Another country skill set

My brother came to visit last weekend. We used the guise of harvesting my crab apples to get to see each other. Last year he bought an apple press, and made the sweetest apple juice ever. It was wonderful, but could have used something to balance the sweetness. This is where my crab apple tree comes in.

My brother is a man of few words, so we’re going to have to tell this story mostly with pictures.

Start with the pretty red fruit he took to Nevada. It’s ready today, but many apples won’t be available until later this Fall. He plans on freezing the juice and holding it for later.

It may not seem like much, but if you filled these same buckets with full sized apples, you wouldn’t have as much fruit. The smaller size of these lets each bucket hold more, and the giveaway is the weight. Bigger fruit has more air between the apples.

 

 

This is his apple juicer. He bought it last year and it looks to be a quality craftsman’s product. It has much more soul than some stainless steel, motor driven product. The fruit goes into a hopper at the top of the red piece.

 

Here is a better view of the hopper. Load her up, turn the wheel, and make apple juice. I’m sure you could use it to juice anything you wanted, but it might flavor the equipment. This one is just for apples. (I could probably make some good catfish bait with this. A few crawdads, some crickets, just saying.)

Juice comes out the bottom and drains into a bucket.

I am surprised that the juice is red. It’s actually pretty cool that it is. It will give a charming color to any juice he adds this fall. Just imagine the awesome jelly I could make with pure undiluted juice.

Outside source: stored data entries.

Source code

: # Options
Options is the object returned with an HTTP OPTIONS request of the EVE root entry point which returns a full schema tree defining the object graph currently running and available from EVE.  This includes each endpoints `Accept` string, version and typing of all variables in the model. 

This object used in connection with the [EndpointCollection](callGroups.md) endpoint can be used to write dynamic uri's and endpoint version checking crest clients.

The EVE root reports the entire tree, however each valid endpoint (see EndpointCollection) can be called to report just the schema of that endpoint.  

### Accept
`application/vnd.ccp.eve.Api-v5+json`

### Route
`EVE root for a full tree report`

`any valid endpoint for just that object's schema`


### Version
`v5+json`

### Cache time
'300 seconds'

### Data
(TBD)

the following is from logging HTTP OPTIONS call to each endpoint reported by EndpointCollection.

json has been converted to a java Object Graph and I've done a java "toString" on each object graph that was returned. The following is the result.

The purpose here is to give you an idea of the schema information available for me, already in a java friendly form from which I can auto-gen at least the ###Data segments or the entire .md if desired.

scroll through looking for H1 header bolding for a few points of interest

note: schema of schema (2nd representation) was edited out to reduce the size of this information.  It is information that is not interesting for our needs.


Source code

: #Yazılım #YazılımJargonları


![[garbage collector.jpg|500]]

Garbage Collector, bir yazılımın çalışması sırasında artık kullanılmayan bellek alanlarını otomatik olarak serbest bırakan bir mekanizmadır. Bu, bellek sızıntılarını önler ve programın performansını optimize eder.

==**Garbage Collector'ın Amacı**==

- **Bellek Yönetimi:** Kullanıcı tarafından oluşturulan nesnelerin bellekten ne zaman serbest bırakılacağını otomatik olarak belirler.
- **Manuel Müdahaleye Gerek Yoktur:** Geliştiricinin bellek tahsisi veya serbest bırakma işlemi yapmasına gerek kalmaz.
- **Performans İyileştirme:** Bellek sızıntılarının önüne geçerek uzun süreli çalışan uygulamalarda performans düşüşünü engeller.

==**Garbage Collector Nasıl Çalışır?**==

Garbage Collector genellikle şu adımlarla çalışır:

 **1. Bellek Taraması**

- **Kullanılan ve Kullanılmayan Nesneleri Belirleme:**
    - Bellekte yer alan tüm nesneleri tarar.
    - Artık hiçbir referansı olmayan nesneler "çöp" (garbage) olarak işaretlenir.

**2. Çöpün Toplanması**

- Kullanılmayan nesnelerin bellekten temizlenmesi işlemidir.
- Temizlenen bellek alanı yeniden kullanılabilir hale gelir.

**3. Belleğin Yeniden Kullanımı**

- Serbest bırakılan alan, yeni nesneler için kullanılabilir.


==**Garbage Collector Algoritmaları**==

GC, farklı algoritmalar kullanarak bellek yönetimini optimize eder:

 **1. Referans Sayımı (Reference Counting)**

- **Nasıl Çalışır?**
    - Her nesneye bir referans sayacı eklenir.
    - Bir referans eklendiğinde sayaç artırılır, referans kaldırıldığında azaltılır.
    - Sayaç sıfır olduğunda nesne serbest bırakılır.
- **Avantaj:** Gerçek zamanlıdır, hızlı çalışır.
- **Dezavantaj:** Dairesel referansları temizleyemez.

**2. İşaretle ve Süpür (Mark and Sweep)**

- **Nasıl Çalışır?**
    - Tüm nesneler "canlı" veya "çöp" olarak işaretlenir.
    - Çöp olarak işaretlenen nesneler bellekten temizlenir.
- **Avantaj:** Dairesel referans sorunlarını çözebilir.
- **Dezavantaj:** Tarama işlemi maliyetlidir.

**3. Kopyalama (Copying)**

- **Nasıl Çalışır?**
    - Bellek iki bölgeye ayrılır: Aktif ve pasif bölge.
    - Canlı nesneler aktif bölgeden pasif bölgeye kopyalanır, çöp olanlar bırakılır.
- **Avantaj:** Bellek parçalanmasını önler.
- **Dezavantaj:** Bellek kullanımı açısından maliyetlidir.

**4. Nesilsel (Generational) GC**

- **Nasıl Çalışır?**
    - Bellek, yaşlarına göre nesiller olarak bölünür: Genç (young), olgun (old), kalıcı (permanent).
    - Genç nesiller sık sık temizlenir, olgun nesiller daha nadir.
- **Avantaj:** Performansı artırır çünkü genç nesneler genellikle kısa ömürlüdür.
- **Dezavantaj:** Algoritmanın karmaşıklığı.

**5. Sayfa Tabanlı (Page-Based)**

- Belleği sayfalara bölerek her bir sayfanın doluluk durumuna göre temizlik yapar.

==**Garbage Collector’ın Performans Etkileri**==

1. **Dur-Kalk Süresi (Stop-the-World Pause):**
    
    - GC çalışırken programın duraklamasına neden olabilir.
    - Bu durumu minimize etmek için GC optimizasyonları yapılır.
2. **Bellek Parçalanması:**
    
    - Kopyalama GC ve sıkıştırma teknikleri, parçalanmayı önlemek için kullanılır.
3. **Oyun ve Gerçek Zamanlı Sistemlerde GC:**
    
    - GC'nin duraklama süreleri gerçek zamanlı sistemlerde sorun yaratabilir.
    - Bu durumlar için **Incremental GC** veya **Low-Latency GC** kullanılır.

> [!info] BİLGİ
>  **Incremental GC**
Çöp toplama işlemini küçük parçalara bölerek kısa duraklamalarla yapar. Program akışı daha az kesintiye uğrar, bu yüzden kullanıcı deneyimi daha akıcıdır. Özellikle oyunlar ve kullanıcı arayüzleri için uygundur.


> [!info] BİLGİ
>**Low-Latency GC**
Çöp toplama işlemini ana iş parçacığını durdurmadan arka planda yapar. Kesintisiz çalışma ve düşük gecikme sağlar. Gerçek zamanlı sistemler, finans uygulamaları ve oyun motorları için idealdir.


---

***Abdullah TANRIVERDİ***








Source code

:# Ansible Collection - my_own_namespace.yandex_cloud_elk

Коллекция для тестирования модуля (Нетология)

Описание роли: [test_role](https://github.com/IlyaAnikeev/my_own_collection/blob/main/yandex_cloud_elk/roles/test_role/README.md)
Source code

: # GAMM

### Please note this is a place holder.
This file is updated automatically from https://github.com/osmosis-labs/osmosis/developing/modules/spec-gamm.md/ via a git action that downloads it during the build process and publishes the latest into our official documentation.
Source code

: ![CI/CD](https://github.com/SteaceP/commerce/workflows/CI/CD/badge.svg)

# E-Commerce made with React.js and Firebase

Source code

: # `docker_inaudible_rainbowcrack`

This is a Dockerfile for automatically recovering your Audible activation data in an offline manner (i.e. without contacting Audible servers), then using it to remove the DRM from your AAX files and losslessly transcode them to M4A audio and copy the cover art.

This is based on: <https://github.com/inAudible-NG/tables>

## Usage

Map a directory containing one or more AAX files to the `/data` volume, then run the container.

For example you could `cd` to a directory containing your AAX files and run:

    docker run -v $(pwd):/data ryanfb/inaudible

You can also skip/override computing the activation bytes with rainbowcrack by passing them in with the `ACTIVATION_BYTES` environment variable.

He told me the flavor is tart, but very complex. That is the whole point of using it. The juice from last year was like honey. I’d really like to try a bottle of hard cider after he gets his Fall apples juiced. This juice is destined for the freezer for now.

He reported the recovery is about 10%. That isn’t horrible, but I was hoping for about 20%. The residue will go on his compost pile.

I have hunch the compost won’t stay there very long. He said a herd of mule deer invaded his yard the minute he started his apple mill. The scent must have drawn them in. They’re kind of cagey, but he managed this poor photo of a young buck as proof.

I hope the formatting works out in this post. There are more pictures than text.

My family has always been into preserving lost skills. Regular readers know about my sourdough starter, pickling crock, and canning jars. My brother even has a fully functional blacksmith’s shop.

What skills are you preserving? Do you make bent willow furniture, mud ovens, pottery? I think it’s important to save these skills for future generations.